Alex came to again. Things felt easier this time. He could remember most of what had happened. That was a good sign, right?

His legs were stretched out, and he could feel carpet beneath him. Alex opened his eyes to see he was laid out on the ground, with his back against the wall to prop him in a sitting position. His damaged leg had been wrapped up in brown parcel tape, and two of the legs from the chair he’d been sitting on were used as splints, just about visible through the layers of tape.

‘I did a day’s first aid training at school,’ Milo said. ‘So you’re welcome.’

‘And I’ve seen every episode of
ER
and most of
Grey’s Anatomy
.’ Kara was kneeling down next to Alex. ‘So I was able to supervise.’

Alex realised he couldn’t feel the taped-up leg at all. And his other leg was distant; he could feel it only through a wall of ice. His hands were bound behind his back, but he could flex them, so he focused on that.

‘You’ve lost a
lot
of blood,’ Kara said. ‘I’ll need to change the carpet.’

Alex tried to speak, but his mouth wouldn’t move at all. ‘Wuck wou.’

‘That’s sweet.’ Kara leaned in and kissed his forehead. She waved something in front on him. It was the burner Fergus had given him. ‘Someone keeps trying to call you,’ she said. ‘Maybe the person you were planning to share the money with?’

‘You remember what Darth Vader looked like without the makeup on?’ Milo said. He was holding a knife. ‘Well, you’ll see it in the mirror soon if you don’t start talking.’

Kara leaned in close to Milo. ‘Enough with the geek shit.’

Alex tried to turn to Kara. His movement was limited, and all he could do was turn his head.
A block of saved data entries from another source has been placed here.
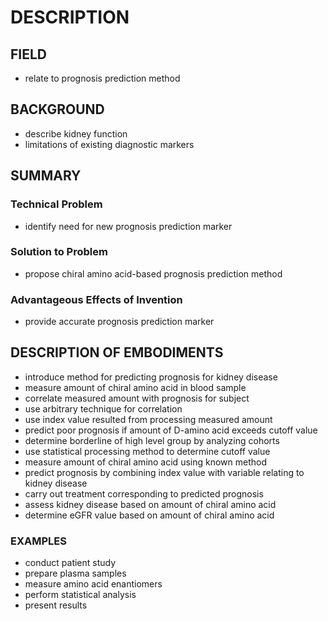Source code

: # DESCRIPTION

## FIELD

- relate to prognosis prediction method

## BACKGROUND

- describe kidney function
- limitations of existing diagnostic markers

## SUMMARY

### Technical Problem

- identify need for new prognosis prediction marker

### Solution to Problem

- propose chiral amino acid-based prognosis prediction method

### Advantageous Effects of Invention

- provide accurate prognosis prediction marker

## DESCRIPTION OF EMBODIMENTS

- introduce method for predicting prognosis for kidney disease
- measure amount of chiral amino acid in blood sample
- correlate measured amount with prognosis for subject
- use arbitrary technique for correlation
- use index value resulted from processing measured amount
- predict poor prognosis if amount of D-amino acid exceeds cutoff value
- determine borderline of high level group by analyzing cohorts
- use statistical processing method to determine cutoff value
- measure amount of chiral amino acid using known method
- predict prognosis by combining index value with variable relating to kidney disease
- carry out treatment corresponding to predicted prognosis
- assess kidney disease based on amount of chiral amino acid
- determine eGFR value based on amount of chiral amino acid

### EXAMPLES

- conduct patient study
- prepare plasma samples
- measure amino acid enantiomers
- perform statistical analysis
- present results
It sent pain shooting across his neck. ‘Wou won web away wib wis.’

‘I think we already have. I should thank you.’ Kara sounded different, now. Colder. ‘You trained me for this. All those friends we fucked over on the way up, cutting off my family when they didn’t like you? And you never thanked me for it. Not once. We moved up here and it was all about you. Never looked at what I was leaving behind, did you? I could be running Chelsea or Spurs by now. This is
my
money. I
earned
it.’ She took a step back from crazy into unhinged. ‘And none of this matters. It doesn’t matter what I do to you. It’s not really violence, is it? You’re not really here; you’re in a morgue somewhere.’

Milo got down on his knees and pressed the knife to Alex’s throat. ‘If I remember right, we each have eight pints, and losing more than four will kill you.’ He looked back at the carpet where Alex had been before. It looked like a swamp, with a dark stain and congealed dark goo sitting on the surface. ‘I’m not Doctor McCoy or anything, so I don’t know, pal, but I think there’s more than four over there. You need the hospital, and probably in the next few minutes. So, do you want to live, or do you want to be a dead rich man?’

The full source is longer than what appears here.